24.
Das Feuer brannte eine Stunde, und für genau diese Zeitspanne kam auch der Angriff der Quorrl ins Stocken, denn die Hitze unten im Hof war so gewaltig, daß selbst die Verteidiger hinter der Brüstung der zwanzig Meter höher gelegenen Mauer zurückgetrieben wurden. Sie nutzten die Atempause, um ihre Kräfte zu regenerieren und sich neu zu formieren - die Verletzten wurden weggebracht oder an Ort und Stelle versorgt, soweit sie nur leichte Wunden davongetragen hatten, verschossene Pfeile ersetzt, zerbrochene Schwerter gegen neue ausgetauscht. Obwohl sie schreckliche Verluste erlitten hatten, war bisher doch nur ein kleiner Teil des gewaltigen Heeres unmittelbar in die Kämpfe verwickelt worden, und unter den Kriegern begann sich so etwas wie vorsichtiger Optimismus breit zu machen. Skar schätzte, daß sie bisher nicht mehr als drei-, vielleicht vierhundert Mann verloren hatten; vierhundert Mann zu viel, aber ein Nichts gegen den Blutzoll, den sie Titchs Kriegern abverlangt hatten.
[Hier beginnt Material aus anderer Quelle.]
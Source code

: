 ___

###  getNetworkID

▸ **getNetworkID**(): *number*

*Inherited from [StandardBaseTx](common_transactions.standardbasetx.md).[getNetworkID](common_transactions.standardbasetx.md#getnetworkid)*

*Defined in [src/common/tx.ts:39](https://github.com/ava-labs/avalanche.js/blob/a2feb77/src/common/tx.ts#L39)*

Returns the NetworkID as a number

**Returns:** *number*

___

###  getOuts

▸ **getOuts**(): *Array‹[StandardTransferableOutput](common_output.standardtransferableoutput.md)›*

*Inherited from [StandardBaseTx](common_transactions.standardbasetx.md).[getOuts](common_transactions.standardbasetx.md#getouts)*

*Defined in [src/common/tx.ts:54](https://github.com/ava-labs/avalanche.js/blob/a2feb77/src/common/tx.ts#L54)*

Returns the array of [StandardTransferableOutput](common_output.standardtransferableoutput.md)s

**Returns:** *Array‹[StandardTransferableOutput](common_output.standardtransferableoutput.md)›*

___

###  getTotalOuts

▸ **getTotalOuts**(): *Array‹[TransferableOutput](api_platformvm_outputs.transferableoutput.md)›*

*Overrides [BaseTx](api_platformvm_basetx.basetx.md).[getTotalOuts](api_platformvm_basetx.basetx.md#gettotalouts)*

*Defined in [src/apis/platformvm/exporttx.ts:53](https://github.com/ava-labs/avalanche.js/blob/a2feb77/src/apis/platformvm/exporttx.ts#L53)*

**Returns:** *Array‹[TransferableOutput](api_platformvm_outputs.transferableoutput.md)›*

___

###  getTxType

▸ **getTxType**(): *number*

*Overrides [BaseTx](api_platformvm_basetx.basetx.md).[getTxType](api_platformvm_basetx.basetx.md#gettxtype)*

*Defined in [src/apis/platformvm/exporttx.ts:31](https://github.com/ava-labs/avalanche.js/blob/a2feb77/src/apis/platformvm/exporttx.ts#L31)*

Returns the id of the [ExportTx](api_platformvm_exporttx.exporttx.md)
Für jeden erschlagenen Satai lagen zehn tote Quorrl unter den Trümmern des brennenden Hofes, und doppelt so viele waren verletzt und hatten sich zurückziehen müssen.
Aber Skar wußte auch, wie sehr der kurze Triumph täuschte und wie teuer er erkauft worden war. Die Quorrl würden kein zweites Mal in eine Falle wie diese tappen; ganz davon abgesehen, daß sie gar nicht die Möglichkeit hatten, sie noch einmal aufzubauen - das Vorkastell war außer den Türmen der einzige wirklich gebaute Teil der titanischen Trutzburg gewesen. Der weitaus größte Teil der Festung war einfach aus dem natürlichen Gestein des Berges herausgemeißelt worden. Und selbst, wenn es anders gewesen wäre - sie konnten schlecht Stück für Stück die ganze Burg hinter sich abbrennen und darauf hoffen, daß die Quorrl fünfmal hintereinander den gleichen Fehler begingen.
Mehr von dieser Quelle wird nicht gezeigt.